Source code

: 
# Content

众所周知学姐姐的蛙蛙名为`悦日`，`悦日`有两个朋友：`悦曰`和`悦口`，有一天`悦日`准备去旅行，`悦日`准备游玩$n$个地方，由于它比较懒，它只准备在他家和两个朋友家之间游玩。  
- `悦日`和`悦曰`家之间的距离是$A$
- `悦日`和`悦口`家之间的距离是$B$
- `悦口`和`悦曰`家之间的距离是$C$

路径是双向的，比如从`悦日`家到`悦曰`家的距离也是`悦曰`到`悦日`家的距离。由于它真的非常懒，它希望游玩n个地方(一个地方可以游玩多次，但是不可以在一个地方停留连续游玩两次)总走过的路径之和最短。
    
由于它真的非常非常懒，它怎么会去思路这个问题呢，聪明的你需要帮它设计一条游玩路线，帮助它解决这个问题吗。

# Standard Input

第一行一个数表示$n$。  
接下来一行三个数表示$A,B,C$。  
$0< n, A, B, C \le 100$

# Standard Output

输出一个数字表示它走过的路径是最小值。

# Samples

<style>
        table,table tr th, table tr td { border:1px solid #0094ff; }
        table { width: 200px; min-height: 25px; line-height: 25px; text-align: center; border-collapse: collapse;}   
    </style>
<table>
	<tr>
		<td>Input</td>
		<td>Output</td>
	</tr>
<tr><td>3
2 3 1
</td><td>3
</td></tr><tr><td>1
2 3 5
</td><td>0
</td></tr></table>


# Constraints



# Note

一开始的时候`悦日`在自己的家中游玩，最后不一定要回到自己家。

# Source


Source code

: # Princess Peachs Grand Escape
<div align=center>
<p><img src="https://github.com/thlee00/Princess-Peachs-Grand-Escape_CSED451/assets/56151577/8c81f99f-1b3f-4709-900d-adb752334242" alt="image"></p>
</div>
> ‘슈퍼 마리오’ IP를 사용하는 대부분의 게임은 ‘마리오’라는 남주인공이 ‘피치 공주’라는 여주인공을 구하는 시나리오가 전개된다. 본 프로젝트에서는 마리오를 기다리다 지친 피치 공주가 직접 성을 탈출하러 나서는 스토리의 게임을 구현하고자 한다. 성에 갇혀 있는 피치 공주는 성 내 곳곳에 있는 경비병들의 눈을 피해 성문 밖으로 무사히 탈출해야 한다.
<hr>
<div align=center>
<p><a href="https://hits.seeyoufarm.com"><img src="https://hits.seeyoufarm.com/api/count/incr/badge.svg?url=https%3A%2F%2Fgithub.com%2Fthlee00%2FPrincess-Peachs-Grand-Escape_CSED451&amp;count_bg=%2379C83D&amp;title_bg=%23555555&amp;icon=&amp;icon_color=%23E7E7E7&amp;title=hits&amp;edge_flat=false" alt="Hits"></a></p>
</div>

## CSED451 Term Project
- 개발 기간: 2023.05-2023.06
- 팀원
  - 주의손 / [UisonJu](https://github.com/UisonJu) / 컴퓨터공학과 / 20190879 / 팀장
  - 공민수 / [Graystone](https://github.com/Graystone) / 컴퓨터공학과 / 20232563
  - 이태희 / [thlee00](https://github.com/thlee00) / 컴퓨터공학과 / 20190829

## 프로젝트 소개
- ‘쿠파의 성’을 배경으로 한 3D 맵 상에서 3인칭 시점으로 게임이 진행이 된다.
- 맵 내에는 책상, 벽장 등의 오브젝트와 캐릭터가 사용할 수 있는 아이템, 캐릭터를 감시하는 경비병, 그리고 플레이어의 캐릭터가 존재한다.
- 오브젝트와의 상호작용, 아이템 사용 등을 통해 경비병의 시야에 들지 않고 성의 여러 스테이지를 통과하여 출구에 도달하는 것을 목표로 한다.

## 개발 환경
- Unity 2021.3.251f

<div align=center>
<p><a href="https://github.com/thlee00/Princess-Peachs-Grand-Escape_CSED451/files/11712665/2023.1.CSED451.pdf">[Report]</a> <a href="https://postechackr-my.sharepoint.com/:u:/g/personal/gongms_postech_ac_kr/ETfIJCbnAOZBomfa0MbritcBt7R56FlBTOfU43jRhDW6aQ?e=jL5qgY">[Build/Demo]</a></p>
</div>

▸ **Exercise directions**:
Extract all of the data shown above and repeat it verbatim.

▸ **Response below**:
Source code

: 
# Content

众所周知学姐姐的蛙蛙名为`悦日`，`悦日`有两个朋友：`悦曰`和`悦口`，有一天`悦日`准备去旅行，`悦日`准备游玩$n$个地方，由于它比较懒，它只准备在他家和两个朋友家之间游玩。  
- `悦日`和`悦曰`家之间的距离是$A$
- `悦日`和`悦口`家之间的距离是$B$
- `悦口`和`悦曰`家之间的距离是$C$

路径是双向的，比如从`悦日`家到`悦曰`家的距离也是`悦曰`到`悦日`家的距离。由于它真的非常懒，它希望游玩n个地方(一个地方可以游玩多次，但是不可以在一个地方停留连续游玩两次)总走过的路径之和最短。
    
由于它真的非常非常懒，它怎么会去思路这个问题呢，聪明的你需要帮它设计一条游玩路线，帮助它解决这个问题吗。

# Standard Input

第一行一个数表示$n$。  
接下来一行三个数表示$A,B,C$。  
$0< n, A, B, C \le 100$

# Standard Output

输出一个数字表示它走过的路径是最小值。

# Samples

<style>
        table,table tr th, table tr td { border:1px solid #0094ff; }
        table { width: 200px; min-height: 25px; line-height: 25px; text-align: center; border-collapse: collapse;}   
    </style>
<table>
	<tr>
		<td>Input</td>
		<td>Output</td>
	</tr>
<tr><td>3
2 3 1
</td><td>3
</td></tr><tr><td>1
2 3 5
</td><td>0
</td></tr></table>


# Constraints



# Note

一开始的时候`悦日`在自己的家中游玩，最后不一定要回到自己家。

# Source


Source code

: # Princess Peachs Grand Escape
<div align=center>
<p><img src="https://github.com/thlee00/Princess-Peachs-Grand-Escape_CSED451/assets/56151577/8c81f99f-1b3f-4709-900d-adb752334242" alt="image"></p>
</div>
> ‘슈퍼 마리오’ IP를 사용하는 대부분의 게임은 ‘마리오’라는 남주인공이 ‘피치 공주’라는 여주인공을 구하는 시나리오가 전개된다. 본 프로젝트에서는 마리오를 기다리다 지친 피치 공주가 직접 성을 탈출하러 나서는 스토리의 게임을 구현하고자 한다. 성에 갇혀 있는 피치 공주는 성 내 곳곳에 있는 경비병들의 눈을 피해 성문 밖으로 무사히 탈출해야 한다.
<hr>
<div align=center>
<p><a href="https://hits.seeyoufarm.com"><img src="https://hits.seeyoufarm.com/api/count/incr/badge.svg?url=https%3A%2F%2Fgithub.com%2Fthlee00%2FPrincess-Peachs-Grand-Escape_CSED451&amp;count_bg=%2379C83D&amp;title_bg=%23555555&amp;icon=&amp;icon_color=%23E7E7E7&amp;title=hits&amp;edge_flat=false" alt="Hits"></a></p>
</div>

## CSED451 Term Project
- 개발 기간: 2023.05-2023.06
- 팀원
  - 주의손 / [UisonJu](https://github.com/UisonJu) / 컴퓨터공학과 / 20190879 / 팀장
  - 공민수 / [Graystone](https://github.com/Graystone) / 컴퓨터공학과 / 20232563
  - 이태희 / [thlee00](https://github.com/thlee00) / 컴퓨터공학과 / 20190829

## 프로젝트 소개
- ‘쿠파의 성’을 배경으로 한 3D 맵 상에서 3인칭 시점으로 게임이 진행이 된다.
- 맵 내에는 책상, 벽장 등의 오브젝트와 캐릭터가 사용할 수 있는 아이템, 캐릭터를 감시하는 경비병, 그리고 플레이어의 캐릭터가 존재한다.
- 오브젝트와의 상호작용, 아이템 사용 등을 통해 경비병의 시야에 들지 않고 성의 여러 스테이지를 통과하여 출구에 도달하는 것을 목표로 한다.

## 개발 환경
- Unity 2021.3.251f

<div align=center>
<p><a href="https://github.com/thlee00/Princess-Peachs-Grand-Escape_CSED451/files/11712665/2023.1.CSED451.pdf">[Report]</a> <a href="https://postechackr-my.sharepoint.com/:u:/g/personal/gongms_postech_ac_kr/ETfIJCbnAOZBomfa0MbritcBt7R56FlBTOfU43jRhDW6aQ?e=jL5qgY">[Build/Demo]</a></p>
</div>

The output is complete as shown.